In pursuit of sustainable U.S. agriculture, the U.S. Department of Agriculture (USDA) launched the Long-Term Agroecosystem (LTAR) network. The LTAR network is composed of 18 locations distributed across the contiguous United States working together to address national and local agricultural priorities and advance the sustainable intensification of U.S. agriculture.

The LTAR network represents a range of major U.S. agroecosystems, including annual row cropping systems, grazinglands, and integrated systems representative of roughly 49 percent of cereal production, 30 percent of forage production, and 32 percent of livestock production in the United States. Furthermore, the LTAR sites span geographic and climatic gradients representing a variety of challenges and opportunities to U.S. agriculture.

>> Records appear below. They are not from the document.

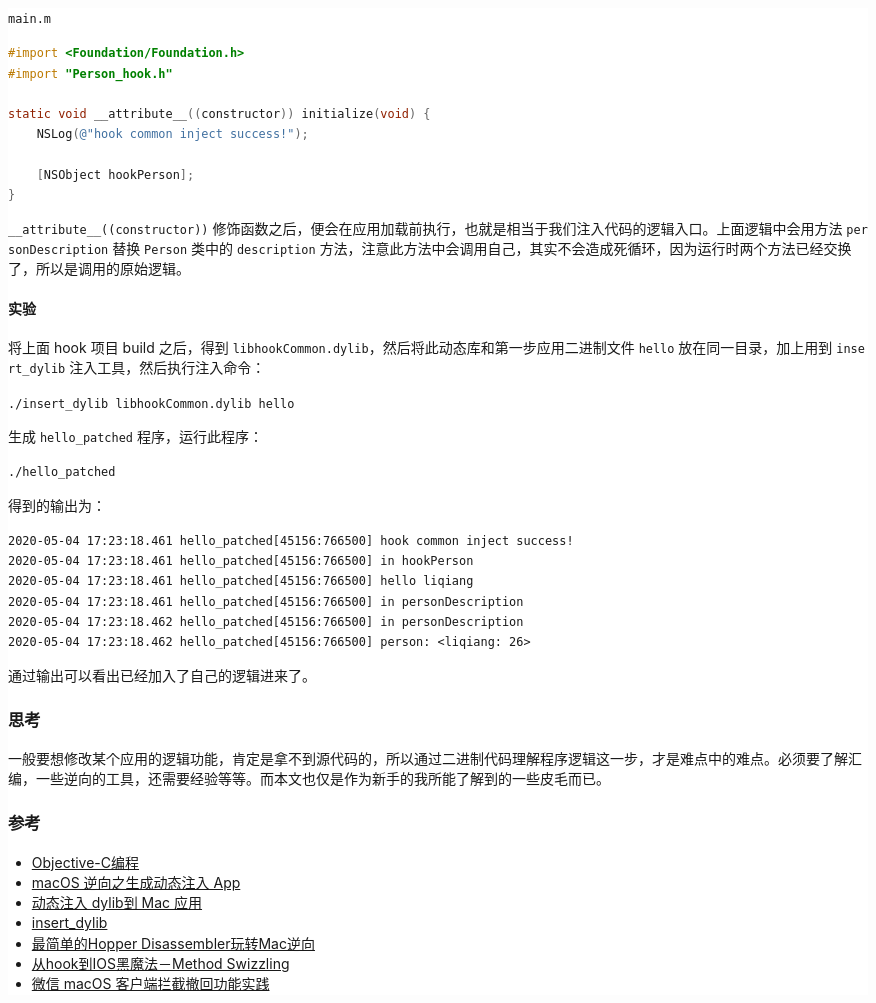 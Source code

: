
 ```
```

`main.m`

```objective-c
#import <Foundation/Foundation.h>
#import "Person_hook.h"

static void __attribute__((constructor)) initialize(void) {
    NSLog(@"hook common inject success!");
    
    [NSObject hookPerson];
}

```

`__attribute__((constructor))` 修饰函数之后，便会在应用加载前执行，也就是相当于我们注入代码的逻辑入口。上面逻辑中会用方法 `personDescription` 替换 `Person` 类中的 `description` 方法，注意此方法中会调用自己，其实不会造成死循环，因为运行时两个方法已经交换了，所以是调用的原始逻辑。

#### 实验

将上面 hook 项目 build 之后，得到 `libhookCommon.dylib`，然后将此动态库和第一步应用二进制文件 `hello` 放在同一目录，加上用到 `insert_dylib` 注入工具，然后执行注入命令：

```bash
./insert_dylib libhookCommon.dylib hello
```

生成 `hello_patched` 程序，运行此程序：

```bash
./hello_patched
```

得到的输出为：

```
2020-05-04 17:23:18.461 hello_patched[45156:766500] hook common inject success!
2020-05-04 17:23:18.461 hello_patched[45156:766500] in hookPerson
2020-05-04 17:23:18.461 hello_patched[45156:766500] hello liqiang
2020-05-04 17:23:18.461 hello_patched[45156:766500] in personDescription
2020-05-04 17:23:18.462 hello_patched[45156:766500] in personDescription
2020-05-04 17:23:18.462 hello_patched[45156:766500] person: <liqiang: 26>
```

通过输出可以看出已经加入了自己的逻辑进来了。

### 思考

一般要想修改某个应用的逻辑功能，肯定是拿不到源代码的，所以通过二进制代码理解程序逻辑这一步，才是难点中的难点。必须要了解汇编，一些逆向的工具，还需要经验等等。而本文也仅是作为新手的我所能了解到的一些皮毛而已。

### 参考

- [Objective-C编程](https://book.douban.com/subject/19962787/)
- [macOS 逆向之生成动态注入 App](https://blog.nswebfrog.com/2018/02/09/make-injection-app-for-mac/)
- [动态注入 dylib到 Mac 应用](https://www.jianshu.com/p/d7a0ccc6a7e6)
- [insert_dylib](https://github.com/Tyilo/insert_dylib)
- [最简单的Hopper Disassembler玩转Mac逆向](https://www.jianshu.com/p/c04ac36c6641)
- [从hook到IOS黑魔法－Method Swizzling](http://yunlaiwu.github.io/blog/2017/05/22/ios%E4%BB%8Ehook%E5%88%B0methodSwizzling/)
- [微信 macOS 客户端拦截撤回功能实践](https://blog.sunnyyoung.net/wei-xin-macos-ke-hu-duan-lan-jie-che-hui-gong-neng-shi-jian/)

The LTAR network uses experimentation and coordinated observations to develop a national roadmap for the sustainable intensification of agricultural production. While the LTAR network is a new network, experimentation and measurements began at some LTAR sites more than 100 years ago, while other locations started their research as recently as 19 years ago.

A primary goal of LTAR is to develop and to share science-based findings with producers and stakeholders. Tools, technologies, and management practices resulting from LTAR network science will be applied to the sustainable intensification of U.S. agriculture. Technical innovations, including new production techniques, genetics, and sensor infrastructure applied at the farm/ranch level can increase the capacity for adaptive management, reduce time and operational costs, and increase profits and the quality of life for producers.

For full list of LTAR sites, view the sites matrix at https://ltar.ars.usda.gov/sites/.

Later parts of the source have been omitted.